In Grünhhufe fing 1999 alles an

Das Partyvolk in der Werkstatt. Quelle: Christian Rödel

Der Geist der Weihnachtsrocknacht weht seit 1999 am Sund. Damals organisierte die erste Veranstaltung Jürgen Blümel in der Auferstehungskirche in Grünhufe. Sohn Fiete, der heutige Veranstalter, kümmerte sich um „kleine organisatorische Dinge“, wie er sich erinnert. „Etwa die Betreuung der Bands.“ Bei der ersten Rocknacht waren das übrigens „Cut My Hair“ aus Rostock und „Cross Town“ aus Barth. Aus Velgast traten „The Rope“ auf, eine düstere metal-lastige Band mit Sängerin Kautz.

STiC-er und Knoxi hielten Rocknacht mit am Leben

Nachdem Jürgen Blümel im Jahr 2009 die organisatorischen Segel strich, fanden sich immer wieder neue Musikbegeisterte, die die Rocknacht am Leben hielten, unter anderem das STiC-er Theater oder der Verein Knoxi. Als sich letzterer im Jahr 2013 auflöste, zog Fiete Blümel die Reißleine, „weil ich es schade gefunden hätte, wenn so eine traditionsreiche Veranstaltung nicht mehr stattfindet.“

Zunächst organisierte er das Ganze zwei Jahre aus der Ferne, „was irgendwie komisch war, weil ich zunächst nicht vor Ort sein konnte und nicht wusste, ob die Veranstaltung funktioniert. Das habe ich dann erst am Weihnachtsrocknacht-Abend selbst gesehen.“ Im Jahr 2015 zog es Fiete Blümel zurück nach Stralsund. Nicht erst seitdem ist er mit seiner Veranstaltungsagentur Rock BB eine feste Größe und Bereicherung in der Stralsunder Kulturlandschaft.

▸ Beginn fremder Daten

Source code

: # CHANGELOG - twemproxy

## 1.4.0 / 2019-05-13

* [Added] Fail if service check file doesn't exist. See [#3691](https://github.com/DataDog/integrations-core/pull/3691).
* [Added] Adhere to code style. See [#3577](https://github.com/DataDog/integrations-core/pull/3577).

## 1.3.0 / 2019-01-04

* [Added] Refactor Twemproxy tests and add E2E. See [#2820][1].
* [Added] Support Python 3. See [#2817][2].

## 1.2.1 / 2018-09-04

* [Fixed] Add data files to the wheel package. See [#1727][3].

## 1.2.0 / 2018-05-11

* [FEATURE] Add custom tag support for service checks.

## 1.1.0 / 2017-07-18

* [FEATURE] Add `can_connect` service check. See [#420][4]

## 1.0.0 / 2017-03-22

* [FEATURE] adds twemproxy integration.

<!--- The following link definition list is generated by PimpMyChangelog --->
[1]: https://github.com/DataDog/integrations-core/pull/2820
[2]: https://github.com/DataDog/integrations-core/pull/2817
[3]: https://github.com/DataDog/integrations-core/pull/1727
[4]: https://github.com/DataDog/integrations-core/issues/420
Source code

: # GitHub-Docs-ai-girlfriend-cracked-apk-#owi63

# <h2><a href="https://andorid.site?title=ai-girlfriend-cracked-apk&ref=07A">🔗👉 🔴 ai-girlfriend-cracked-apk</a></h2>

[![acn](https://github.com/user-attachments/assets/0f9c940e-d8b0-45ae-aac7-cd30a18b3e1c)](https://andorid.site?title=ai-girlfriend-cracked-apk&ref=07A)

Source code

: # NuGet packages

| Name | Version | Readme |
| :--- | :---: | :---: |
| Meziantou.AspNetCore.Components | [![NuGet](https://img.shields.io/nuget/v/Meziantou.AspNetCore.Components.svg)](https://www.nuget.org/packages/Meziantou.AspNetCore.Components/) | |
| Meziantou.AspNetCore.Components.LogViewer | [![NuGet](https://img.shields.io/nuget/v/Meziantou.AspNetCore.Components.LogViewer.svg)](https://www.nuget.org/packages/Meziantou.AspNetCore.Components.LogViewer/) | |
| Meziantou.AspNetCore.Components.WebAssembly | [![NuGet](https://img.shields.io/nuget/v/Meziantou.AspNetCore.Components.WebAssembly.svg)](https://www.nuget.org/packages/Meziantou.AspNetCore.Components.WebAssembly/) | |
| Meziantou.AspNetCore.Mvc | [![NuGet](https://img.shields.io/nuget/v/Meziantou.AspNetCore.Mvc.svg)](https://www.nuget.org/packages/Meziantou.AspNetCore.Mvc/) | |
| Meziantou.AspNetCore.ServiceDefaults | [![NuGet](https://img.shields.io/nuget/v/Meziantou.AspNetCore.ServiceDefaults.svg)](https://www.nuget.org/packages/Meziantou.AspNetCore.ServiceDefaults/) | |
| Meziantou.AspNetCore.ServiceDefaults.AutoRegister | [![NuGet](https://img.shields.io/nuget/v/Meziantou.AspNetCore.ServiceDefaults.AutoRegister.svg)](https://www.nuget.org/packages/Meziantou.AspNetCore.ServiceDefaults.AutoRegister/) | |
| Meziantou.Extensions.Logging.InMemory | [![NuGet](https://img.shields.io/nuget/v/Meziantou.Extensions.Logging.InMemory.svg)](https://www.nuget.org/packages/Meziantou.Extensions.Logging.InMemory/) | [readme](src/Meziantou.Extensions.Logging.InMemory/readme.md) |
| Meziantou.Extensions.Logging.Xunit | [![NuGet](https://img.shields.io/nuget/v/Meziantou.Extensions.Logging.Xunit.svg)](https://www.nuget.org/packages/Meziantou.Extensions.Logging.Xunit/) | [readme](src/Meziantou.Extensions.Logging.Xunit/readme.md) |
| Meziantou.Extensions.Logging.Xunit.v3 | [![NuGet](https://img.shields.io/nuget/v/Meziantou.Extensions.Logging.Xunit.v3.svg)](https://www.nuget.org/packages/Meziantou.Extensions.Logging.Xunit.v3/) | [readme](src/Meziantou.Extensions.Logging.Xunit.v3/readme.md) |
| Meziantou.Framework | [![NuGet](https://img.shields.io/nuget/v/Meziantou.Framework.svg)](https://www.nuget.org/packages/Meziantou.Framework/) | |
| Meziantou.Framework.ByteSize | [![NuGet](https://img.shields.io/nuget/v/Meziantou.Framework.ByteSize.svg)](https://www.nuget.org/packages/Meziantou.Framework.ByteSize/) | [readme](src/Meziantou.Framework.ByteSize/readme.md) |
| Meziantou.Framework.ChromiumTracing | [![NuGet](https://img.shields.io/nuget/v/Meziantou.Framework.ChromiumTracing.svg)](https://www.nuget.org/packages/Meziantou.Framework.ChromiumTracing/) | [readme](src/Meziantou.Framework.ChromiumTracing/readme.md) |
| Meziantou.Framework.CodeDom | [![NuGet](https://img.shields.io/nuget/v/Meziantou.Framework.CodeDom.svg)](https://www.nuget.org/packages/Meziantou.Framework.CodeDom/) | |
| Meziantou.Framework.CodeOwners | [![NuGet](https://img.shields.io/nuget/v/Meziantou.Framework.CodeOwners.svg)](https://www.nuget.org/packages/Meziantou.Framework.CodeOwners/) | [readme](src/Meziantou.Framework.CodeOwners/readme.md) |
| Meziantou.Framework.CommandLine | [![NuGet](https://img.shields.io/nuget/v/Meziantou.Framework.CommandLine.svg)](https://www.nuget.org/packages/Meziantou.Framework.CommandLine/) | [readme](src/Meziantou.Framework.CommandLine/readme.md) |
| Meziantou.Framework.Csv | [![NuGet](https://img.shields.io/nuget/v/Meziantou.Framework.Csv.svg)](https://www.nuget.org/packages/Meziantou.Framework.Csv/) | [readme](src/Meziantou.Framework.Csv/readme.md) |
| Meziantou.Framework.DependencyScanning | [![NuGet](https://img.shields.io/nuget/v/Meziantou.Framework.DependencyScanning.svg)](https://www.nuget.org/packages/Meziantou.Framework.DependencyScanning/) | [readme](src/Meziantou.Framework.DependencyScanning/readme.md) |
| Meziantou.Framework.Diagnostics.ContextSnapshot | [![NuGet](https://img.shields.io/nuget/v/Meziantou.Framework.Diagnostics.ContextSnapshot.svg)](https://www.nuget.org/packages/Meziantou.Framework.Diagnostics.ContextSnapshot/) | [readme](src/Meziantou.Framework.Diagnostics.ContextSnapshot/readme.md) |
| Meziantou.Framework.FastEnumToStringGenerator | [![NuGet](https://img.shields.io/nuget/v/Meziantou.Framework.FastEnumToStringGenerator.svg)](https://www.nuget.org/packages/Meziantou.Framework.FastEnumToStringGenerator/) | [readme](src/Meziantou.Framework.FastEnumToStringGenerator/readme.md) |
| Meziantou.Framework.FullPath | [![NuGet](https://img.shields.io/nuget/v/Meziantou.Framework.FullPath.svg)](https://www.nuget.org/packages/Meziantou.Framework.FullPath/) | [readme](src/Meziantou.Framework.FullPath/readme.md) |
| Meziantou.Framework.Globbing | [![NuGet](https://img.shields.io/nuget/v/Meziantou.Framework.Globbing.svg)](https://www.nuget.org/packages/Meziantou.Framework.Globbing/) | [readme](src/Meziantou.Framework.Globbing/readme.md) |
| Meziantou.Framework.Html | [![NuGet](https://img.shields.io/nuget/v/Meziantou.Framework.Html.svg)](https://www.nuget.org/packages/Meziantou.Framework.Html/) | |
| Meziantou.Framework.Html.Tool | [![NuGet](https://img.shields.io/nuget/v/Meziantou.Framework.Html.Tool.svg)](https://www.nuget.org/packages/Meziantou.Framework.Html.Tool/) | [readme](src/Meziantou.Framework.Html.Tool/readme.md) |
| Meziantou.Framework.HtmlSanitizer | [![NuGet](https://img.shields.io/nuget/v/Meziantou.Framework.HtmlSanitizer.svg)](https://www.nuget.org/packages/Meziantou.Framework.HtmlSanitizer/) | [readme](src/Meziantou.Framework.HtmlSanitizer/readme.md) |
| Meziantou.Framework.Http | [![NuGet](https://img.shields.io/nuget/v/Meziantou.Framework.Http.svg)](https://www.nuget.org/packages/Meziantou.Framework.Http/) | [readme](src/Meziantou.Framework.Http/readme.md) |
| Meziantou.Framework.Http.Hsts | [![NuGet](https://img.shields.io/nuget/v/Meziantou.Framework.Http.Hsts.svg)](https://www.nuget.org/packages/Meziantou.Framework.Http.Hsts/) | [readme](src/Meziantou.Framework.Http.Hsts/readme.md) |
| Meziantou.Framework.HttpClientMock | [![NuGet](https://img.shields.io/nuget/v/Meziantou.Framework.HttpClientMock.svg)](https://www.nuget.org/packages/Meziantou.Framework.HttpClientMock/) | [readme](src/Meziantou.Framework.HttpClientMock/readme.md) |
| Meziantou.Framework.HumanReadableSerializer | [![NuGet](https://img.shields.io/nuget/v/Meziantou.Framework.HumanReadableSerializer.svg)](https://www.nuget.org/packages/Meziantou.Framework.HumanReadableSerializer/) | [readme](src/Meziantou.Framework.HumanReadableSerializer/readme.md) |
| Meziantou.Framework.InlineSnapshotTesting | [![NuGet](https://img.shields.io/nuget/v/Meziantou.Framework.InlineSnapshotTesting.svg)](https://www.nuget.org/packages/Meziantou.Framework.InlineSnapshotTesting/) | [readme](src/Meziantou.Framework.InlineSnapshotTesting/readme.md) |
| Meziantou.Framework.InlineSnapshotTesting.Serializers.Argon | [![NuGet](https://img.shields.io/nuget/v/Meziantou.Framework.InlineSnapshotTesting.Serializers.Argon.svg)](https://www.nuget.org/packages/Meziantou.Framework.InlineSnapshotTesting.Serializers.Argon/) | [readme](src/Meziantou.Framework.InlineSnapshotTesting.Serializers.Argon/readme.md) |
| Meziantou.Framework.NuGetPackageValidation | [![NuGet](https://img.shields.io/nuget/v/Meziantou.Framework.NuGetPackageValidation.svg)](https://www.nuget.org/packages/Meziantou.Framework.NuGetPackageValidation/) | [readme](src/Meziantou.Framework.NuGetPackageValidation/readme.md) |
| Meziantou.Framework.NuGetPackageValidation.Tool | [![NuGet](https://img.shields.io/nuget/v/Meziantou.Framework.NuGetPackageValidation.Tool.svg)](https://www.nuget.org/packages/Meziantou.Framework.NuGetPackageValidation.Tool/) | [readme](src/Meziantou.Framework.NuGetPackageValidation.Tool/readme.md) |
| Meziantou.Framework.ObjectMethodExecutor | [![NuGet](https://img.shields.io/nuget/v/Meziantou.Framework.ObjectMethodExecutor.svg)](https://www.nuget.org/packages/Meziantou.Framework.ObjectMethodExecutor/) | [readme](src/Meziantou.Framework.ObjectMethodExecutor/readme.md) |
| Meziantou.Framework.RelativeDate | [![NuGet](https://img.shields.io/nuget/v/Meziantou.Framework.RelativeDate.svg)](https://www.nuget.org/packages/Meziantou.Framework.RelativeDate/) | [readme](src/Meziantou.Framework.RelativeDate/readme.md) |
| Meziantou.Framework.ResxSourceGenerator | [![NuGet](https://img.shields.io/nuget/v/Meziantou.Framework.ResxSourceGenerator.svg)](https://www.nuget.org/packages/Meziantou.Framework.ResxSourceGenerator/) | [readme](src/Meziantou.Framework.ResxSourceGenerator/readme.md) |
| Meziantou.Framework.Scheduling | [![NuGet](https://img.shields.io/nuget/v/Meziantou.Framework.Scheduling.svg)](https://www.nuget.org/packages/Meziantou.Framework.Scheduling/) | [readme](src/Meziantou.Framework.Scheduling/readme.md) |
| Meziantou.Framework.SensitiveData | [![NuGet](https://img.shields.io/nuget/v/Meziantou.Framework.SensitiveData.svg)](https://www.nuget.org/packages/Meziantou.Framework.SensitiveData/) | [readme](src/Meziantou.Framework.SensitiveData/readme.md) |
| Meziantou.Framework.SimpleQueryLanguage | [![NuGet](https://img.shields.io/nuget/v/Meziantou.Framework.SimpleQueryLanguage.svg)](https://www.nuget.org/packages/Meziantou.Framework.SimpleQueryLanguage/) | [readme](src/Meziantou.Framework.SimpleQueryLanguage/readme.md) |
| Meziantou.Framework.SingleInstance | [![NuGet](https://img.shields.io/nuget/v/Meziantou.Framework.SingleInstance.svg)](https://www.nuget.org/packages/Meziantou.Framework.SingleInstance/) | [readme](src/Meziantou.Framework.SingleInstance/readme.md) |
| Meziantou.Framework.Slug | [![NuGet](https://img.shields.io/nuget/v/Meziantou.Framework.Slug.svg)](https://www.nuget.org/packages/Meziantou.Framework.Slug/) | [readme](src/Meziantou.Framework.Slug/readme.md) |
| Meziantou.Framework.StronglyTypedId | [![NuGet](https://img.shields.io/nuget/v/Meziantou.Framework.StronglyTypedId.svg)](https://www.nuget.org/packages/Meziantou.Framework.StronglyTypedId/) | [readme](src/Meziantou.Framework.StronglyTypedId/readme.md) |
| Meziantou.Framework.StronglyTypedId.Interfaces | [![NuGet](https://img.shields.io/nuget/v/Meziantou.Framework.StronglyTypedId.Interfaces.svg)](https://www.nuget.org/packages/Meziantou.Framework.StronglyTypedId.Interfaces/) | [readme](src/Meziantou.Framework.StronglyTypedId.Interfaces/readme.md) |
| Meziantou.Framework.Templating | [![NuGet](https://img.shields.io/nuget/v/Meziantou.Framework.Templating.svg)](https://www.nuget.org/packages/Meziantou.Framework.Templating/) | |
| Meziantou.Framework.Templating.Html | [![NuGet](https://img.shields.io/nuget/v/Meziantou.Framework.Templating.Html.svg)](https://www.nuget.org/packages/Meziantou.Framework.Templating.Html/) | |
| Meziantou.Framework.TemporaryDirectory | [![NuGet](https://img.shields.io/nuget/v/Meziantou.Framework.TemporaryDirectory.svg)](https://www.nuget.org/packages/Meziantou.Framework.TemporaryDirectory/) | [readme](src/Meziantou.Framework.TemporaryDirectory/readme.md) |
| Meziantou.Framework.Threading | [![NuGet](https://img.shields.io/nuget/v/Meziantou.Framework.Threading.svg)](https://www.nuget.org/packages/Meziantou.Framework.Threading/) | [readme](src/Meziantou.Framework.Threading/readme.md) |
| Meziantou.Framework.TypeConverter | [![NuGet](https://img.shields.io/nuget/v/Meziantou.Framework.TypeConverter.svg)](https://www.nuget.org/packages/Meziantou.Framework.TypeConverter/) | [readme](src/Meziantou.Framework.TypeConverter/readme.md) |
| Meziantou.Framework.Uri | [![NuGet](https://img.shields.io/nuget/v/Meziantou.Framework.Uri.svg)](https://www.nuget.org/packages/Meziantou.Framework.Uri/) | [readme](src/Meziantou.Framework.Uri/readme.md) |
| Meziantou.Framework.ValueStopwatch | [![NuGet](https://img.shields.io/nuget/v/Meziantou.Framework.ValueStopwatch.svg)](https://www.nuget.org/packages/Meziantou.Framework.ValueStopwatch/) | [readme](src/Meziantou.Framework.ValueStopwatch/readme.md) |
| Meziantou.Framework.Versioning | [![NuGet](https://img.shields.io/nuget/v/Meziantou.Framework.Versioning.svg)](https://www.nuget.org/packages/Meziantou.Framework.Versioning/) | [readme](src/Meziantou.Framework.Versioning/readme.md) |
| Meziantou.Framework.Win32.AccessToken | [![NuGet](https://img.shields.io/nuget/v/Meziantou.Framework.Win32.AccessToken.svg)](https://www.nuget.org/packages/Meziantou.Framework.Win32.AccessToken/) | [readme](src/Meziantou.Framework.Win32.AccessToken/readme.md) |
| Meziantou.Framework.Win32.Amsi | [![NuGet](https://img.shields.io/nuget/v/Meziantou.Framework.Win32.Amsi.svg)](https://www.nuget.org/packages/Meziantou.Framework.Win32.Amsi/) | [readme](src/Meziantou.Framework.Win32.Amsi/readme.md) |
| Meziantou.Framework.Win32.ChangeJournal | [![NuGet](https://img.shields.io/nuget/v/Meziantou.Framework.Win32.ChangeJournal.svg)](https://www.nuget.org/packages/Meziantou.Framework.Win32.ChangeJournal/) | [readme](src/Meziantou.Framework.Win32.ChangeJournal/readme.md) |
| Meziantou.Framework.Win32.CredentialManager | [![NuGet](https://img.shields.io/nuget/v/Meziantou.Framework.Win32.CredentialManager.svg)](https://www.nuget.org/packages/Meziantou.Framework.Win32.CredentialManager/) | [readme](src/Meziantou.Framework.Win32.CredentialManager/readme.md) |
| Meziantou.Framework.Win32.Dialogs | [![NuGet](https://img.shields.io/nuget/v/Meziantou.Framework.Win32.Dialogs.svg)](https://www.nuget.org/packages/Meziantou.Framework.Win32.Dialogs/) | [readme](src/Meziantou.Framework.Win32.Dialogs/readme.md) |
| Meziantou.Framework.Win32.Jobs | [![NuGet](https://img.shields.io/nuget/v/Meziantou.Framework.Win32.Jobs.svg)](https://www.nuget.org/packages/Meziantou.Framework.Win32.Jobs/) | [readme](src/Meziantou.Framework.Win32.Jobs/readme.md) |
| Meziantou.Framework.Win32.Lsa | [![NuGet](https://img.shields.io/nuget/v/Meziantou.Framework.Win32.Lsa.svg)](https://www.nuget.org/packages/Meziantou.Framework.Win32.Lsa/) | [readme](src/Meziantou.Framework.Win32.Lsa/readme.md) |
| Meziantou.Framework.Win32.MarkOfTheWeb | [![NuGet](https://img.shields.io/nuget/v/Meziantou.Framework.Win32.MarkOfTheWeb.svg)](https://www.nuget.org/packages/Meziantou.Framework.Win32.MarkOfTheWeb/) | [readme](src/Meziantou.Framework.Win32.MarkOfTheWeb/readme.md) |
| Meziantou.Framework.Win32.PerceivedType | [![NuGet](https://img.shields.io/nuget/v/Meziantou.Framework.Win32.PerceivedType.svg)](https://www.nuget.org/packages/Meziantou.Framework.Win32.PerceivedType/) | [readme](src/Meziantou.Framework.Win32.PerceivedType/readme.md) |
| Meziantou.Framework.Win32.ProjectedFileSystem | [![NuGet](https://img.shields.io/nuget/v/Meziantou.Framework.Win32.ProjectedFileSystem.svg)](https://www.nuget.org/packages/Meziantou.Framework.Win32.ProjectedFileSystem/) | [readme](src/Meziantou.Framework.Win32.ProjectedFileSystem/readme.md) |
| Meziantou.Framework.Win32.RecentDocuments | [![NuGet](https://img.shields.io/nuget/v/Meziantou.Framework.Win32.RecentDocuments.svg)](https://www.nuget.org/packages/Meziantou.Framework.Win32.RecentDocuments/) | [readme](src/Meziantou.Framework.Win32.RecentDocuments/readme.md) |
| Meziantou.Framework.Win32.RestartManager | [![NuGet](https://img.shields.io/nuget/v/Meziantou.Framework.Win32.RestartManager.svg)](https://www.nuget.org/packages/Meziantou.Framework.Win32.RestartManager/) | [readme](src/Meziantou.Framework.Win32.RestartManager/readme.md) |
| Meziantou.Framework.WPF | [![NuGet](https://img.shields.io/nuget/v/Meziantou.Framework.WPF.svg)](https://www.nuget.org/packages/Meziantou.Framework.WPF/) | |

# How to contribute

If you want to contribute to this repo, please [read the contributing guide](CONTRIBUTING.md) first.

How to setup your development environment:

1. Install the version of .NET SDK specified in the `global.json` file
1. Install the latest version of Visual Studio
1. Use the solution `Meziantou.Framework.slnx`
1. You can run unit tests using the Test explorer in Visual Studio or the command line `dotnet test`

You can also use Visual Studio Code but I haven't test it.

Rocknacht heißt: Nach Hause kommen

Die Band Kudders brachten mit ihrem Shanty-Rock und den anspruchsvollen, teilweise sehr politischen Texten die Werkstatt beim zweinächtigen Weihnachtsrock zum Sieden. Quelle: Christian Rödel

Was für den Veranstalter selbst das Besondere an der Weihnachtsrocknacht ist, unterschreiben auch viele der Besucher: „Man trifft so viele alte Bekannte, die Weihnachten nach Hause kommen und immer wieder den Weg zur Weihnachtsrocknacht finden.“ Manche fliehen vor der trauten „Oh Heiligen Nacht“, andere wollen bekannten oder neuen Klängen lauschen oder einfach Freunde wieder treffen. Auch wenn sich viele Geschichten der Weihnachtsrocknacht wiederholen, niemals jedoch gab es einen Santa Claus oder einen geschmückten Weihnachtsbaum bei diesen Konzerten. Einmal überreichte ein Veranstalter jedem beteiligten Musiker einen wunderschönen großen Schokoladenweihnachtsmann, er erntete nur Spott und ungläubiges Lächeln. Es ist zu glauben: Er tat es nie wieder.